Microbial Pacifists Outperform Aggressors in Harsh Environments
Cornell Study Reveals Strategy Shift for Survival
In the microscopic realm, aggression often pays, but a new study suggests a gentler approach can be more advantageous when conditions turn tough. Researchers at Cornell University have discovered that microbes favoring peace over toxic competition are more likely to survive and flourish during severe environmental disruptions.
When Peace Prevails
The findings, published in the Proceedings of the National Academy of Sciences, challenge the notion that constant conflict is always the winning strategy for microorganisms. Assistant Professor of Civil and Environmental Engineering **Andrea Giometto**, a co-senior author, explained the delicate balance.
“Microbes often pay a metabolic cost to display antagonistic behavior, so they have to invest some energy into that. Especially when there are opportunities for growth and still very few microbes around, it might actually be better to redirect that energy towards dividing faster.”
—Andrea Giometto, Assistant Professor, Cornell Engineering
The research project began when doctoral student **MingYi Wang** explored stochastic modeling in **Giometto’s** course. **Wang** then brought his Ph.D. adviser, Professor of Mathematics **Alexander Vladimirsky**, into the collaboration, recognizing the potential of their mathematical tools.
Boom-and-Bust Survival
While aggressive microbes can dominate in stable environments, fluctuating conditions favor pacifists. These disruptions can mimic events like antibiotic treatments in the gut or the physical removal of dental plaque. To replicate these volatile scenarios, the team used Saccharomyces cerevisiae, commonly known as budding yeast.
They cultivated both a “killer” and a “sensitive” strain daily, followed by a dilution process to measure survival rates. This cycle was repeated to observe the long-term effects of frequent environmental changes.
Modeling Complex Dynamics
Computational modeling allowed the researchers to investigate factors difficult to test experimentally, such as varying dilution frequencies and the role of predictability. The study highlighted how strategies like quorum sensing, which enables microbes to attack only when triggered by specific cues, can be more or less beneficial depending on the environment’s stability.

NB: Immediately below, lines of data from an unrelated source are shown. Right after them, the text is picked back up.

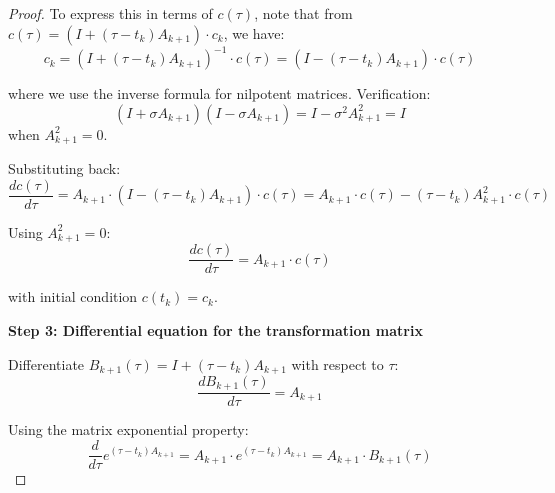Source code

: \documentclass[11pt,a4paper]{article}
\theoremstyle{plain}
\theoremstyle{definition}
\begin{document}
\begin{proof}
\vspace{0.5em}

To express this in terms of $c(\tau)$, note that from $c(\tau) = (I + (\tau - t_k) A_{k+1}) \cdot c_k$, we have:
\begin{equation}
c_k = (I + (\tau - t_k) A_{k+1})^{-1} \cdot c(\tau) = (I - (\tau - t_k) A_{k+1}) \cdot c(\tau)
\end{equation}

\vspace{0.5em}

where we use the inverse formula for nilpotent matrices. Verification: 
\begin{equation}
(I + \sigma A_{k+1})(I - \sigma A_{k+1}) = I - \sigma^2 A_{k+1}^2 = I
\end{equation}
when $A_{k+1}^2 = 0$.

\vspace{0.5em}

Substituting back:
\begin{equation}
\frac{dc(\tau)}{d\tau} = A_{k+1} \cdot (I - (\tau - t_k) A_{k+1}) \cdot c(\tau) = A_{k+1} \cdot c(\tau) - (\tau - t_k) A_{k+1}^2 \cdot c(\tau)
\end{equation}

\vspace{0.5em}

Using $A_{k+1}^2 = 0$:
\begin{equation}
\boxed{\frac{dc(\tau)}{d\tau} = A_{k+1} \cdot c(\tau)}
\label{eq:diff_eq_state_app}
\end{equation}

\vspace{0.5em}

with initial condition $c(t_k) = c_k$.

\vspace{0.5em}

\textbf{Step 3: Differential equation for the transformation matrix}

\vspace{0.5em}

Differentiate $B_{k+1}(\tau) = I + (\tau - t_k) A_{k+1}$ with respect to $\tau$:
\begin{equation}
\frac{dB_{k+1}(\tau)}{d\tau} = A_{k+1}
\end{equation}

\vspace{0.5em}

Using the matrix exponential property:
\begin{equation}
\frac{d}{d\tau} e^{(\tau - t_k) A_{k+1}} = A_{k+1} \cdot e^{(\tau - t_k) A_{k+1}} = A_{k+1} \cdot B_{k+1}(\tau)
\end{equation}


\end{proof}
\end{document}
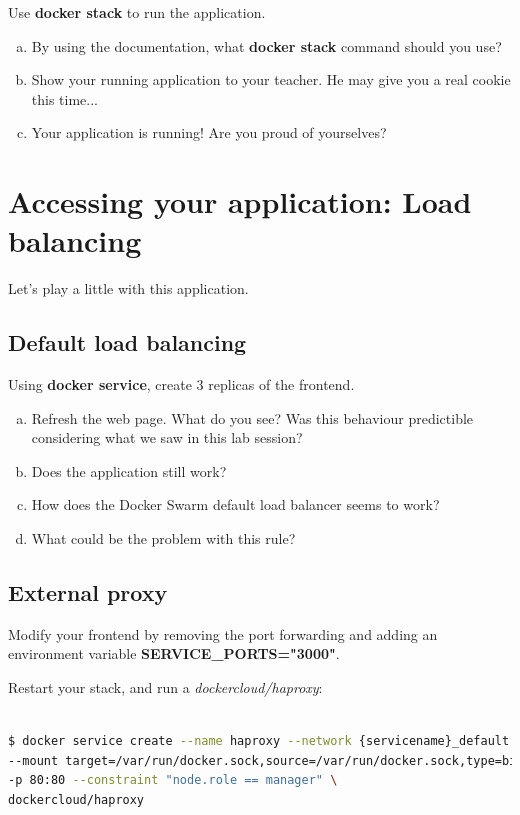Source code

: \documentclass[a4paper,11pt]{exam}
\begin{document}
Use \textbf{docker stack} to run the application.

\begin{questions}
	\question 
	\begin{enumerate}[(a)]
		\item By using the documentation, what \textbf{docker stack} command should you use?
		\item Show your running application to your teacher. He may give you a real cookie this time...
		\item Your application is running! Are you proud of yourselves?
	\end{enumerate}
\end{questions}

\section{Accessing your application: Load balancing}

Let's play a little with this application. 
\subsection{Default load balancing}
\begin{questions}
	\question Using \textbf{docker service}, create 3 replicas of the frontend.
	\begin{enumerate}[(a)]
		\item Refresh the web page. What do you see? Was this behaviour predictible considering what we saw in this lab session?
		\item Does the application still work?
		\item How does the Docker Swarm default load balancer seems to work?
		\item What could be the problem with this rule?
	\end{enumerate}
\end{questions}

\subsection{External proxy}

Modify your frontend by removing the port forwarding and adding an environment variable \textbf{SERVICE\_PORTS="3000"}.

Restart your stack, and run a \textit{dockercloud/haproxy}:
\begin{lstlisting}[frame=single,language={sh}]  % Start your code-block

$ docker service create --name haproxy --network {servicename}_default \
--mount target=/var/run/docker.sock,source=/var/run/docker.sock,type=bind \
-p 80:80 --constraint "node.role == manager" \
dockercloud/haproxy

\end{lstlisting}
\end{document}
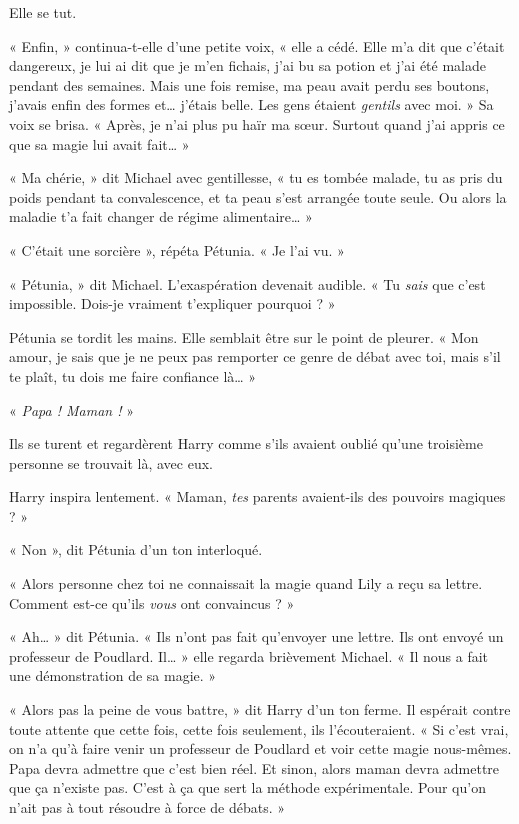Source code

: Elle se tut.

« Enfin, » continua-t-elle d'une petite voix, « elle a cédé. Elle m'a dit que c'était dangereux, je lui ai dit que je m'en fichais, j'ai bu sa potion et j'ai été malade pendant des semaines. Mais une fois remise, ma peau avait perdu ses boutons, j'avais enfin des formes et… j'étais belle. Les gens étaient \emph{gentils}  avec moi. » Sa voix se brisa. « Après, je n'ai plus pu haïr ma sœur. Surtout quand j'ai appris ce que sa magie lui avait fait… »

« Ma chérie, » dit Michael avec gentillesse, « tu es tombée malade, tu as pris du poids pendant ta convalescence, et ta peau s'est arrangée toute seule. Ou alors la maladie t'a fait changer de régime alimentaire… »

« C'était une sorcière », répéta Pétunia. « Je l'ai vu. »

« Pétunia, » dit Michael. L'exaspération devenait audible. « Tu \emph{sais}  que c'est impossible. Dois-je vraiment t'expliquer pourquoi ? »

Pétunia se tordit les mains. Elle semblait être sur le point de pleurer. « Mon amour, je sais que je ne peux pas remporter ce genre de débat avec toi, mais s'il te plaît, tu dois me faire confiance là… »

« \emph{Papa ! Maman !}  »

Ils se turent et regardèrent Harry comme s'ils avaient oublié qu'une troisième personne se trouvait là, avec eux.

Harry inspira lentement. « Maman, \emph{tes}  parents avaient-ils des pouvoirs magiques ? »

« Non », dit Pétunia d'un ton interloqué.

« Alors personne chez toi ne connaissait la magie quand Lily a reçu sa lettre. Comment est-ce qu'ils \emph{vous}  ont convaincus ? »

« Ah… » dit Pétunia. « Ils n'ont pas fait qu'envoyer une lettre. Ils ont envoyé un professeur de Poudlard. Il… » elle regarda brièvement Michael. « Il nous a fait une démonstration de sa magie. »

« Alors pas la peine de vous battre, » dit Harry d'un ton ferme. Il espérait contre toute attente que cette fois, cette fois seulement, ils l'écouteraient. « Si c'est vrai, on n'a qu'à faire venir un professeur de Poudlard et voir cette magie nous-mêmes. Papa devra admettre que c'est bien réel. Et sinon, alors maman devra admettre que ça n'existe pas. C'est à ça que sert la méthode expérimentale. Pour qu'on n'ait pas à tout résoudre à force de débats. »

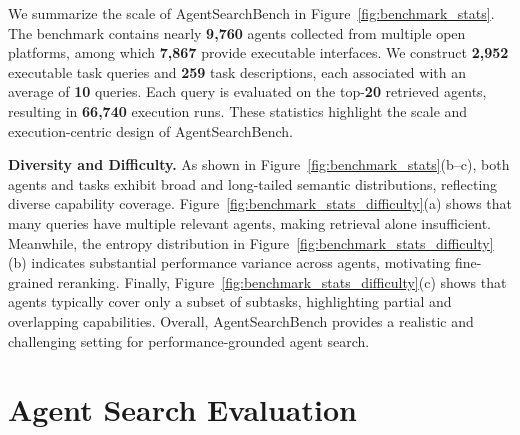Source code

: \documentclass{article} %
\newcommand{\OURSBENCH}{AgentSearchBench}
\def \FIG {Figure}
\begin{document}
We summarize the scale of \OURSBENCH{} in \FIG~\ref{fig:benchmark_stats}. The benchmark contains nearly \textbf{9,760} agents collected from multiple open platforms, among which \textbf{7,867} provide executable interfaces. We construct \textbf{2,952} executable task queries and \textbf{259} task descriptions, each associated with an average of \textbf{10} queries. Each query is evaluated on the top-\textbf{20} retrieved agents, resulting in \textbf{66,740} execution runs. These statistics highlight the scale and execution-centric design of \OURSBENCH{}.

\textbf{Diversity and Difficulty. }
As shown in \FIG~\ref{fig:benchmark_stats}(b–c), both agents and tasks exhibit broad and long-tailed semantic distributions, reflecting diverse capability coverage. \FIG~\ref{fig:benchmark_stats_difficulty}(a) shows that many queries have multiple relevant agents, making retrieval alone insufficient. Meanwhile, the entropy distribution in \FIG~\ref{fig:benchmark_stats_difficulty}(b) indicates substantial performance variance across agents, motivating fine-grained reranking. Finally, \FIG~\ref{fig:benchmark_stats_difficulty}(c) shows that agents typically cover only a subset of subtasks, highlighting partial and overlapping capabilities. Overall, \OURSBENCH{} provides a realistic and challenging setting for performance-grounded agent search.

\section{Agent Search Evaluation}
\end{document}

“When the dilution times are random, the antagonists could get quite a substantial benefit from being selective about when to produce toxin. In contrast, when the dilutions happen right on schedule, our computational experiments showed that the benefit they could derive from being selective is much smaller.”
—Alexander Vladimirsky, Professor, Cornell University
Understanding these trade-offs could pave the way for designing more effective probiotics, capable of modulating their behavior to combat infections in diverse conditions. The principle may even extend beyond microbes to other competitive systems.
This research was supported by grants from the National Institute of General Medical Sciences, the Human Frontier Science Program, the National Science Foundation, and the Air Force Office of Scientific Research. For instance, the microbiome of the human gut contains trillions of bacteria, and disruptions can lead to various health issues, underscoring the importance of understanding microbial community dynamics (Nature Reviews Microbiology, 2018).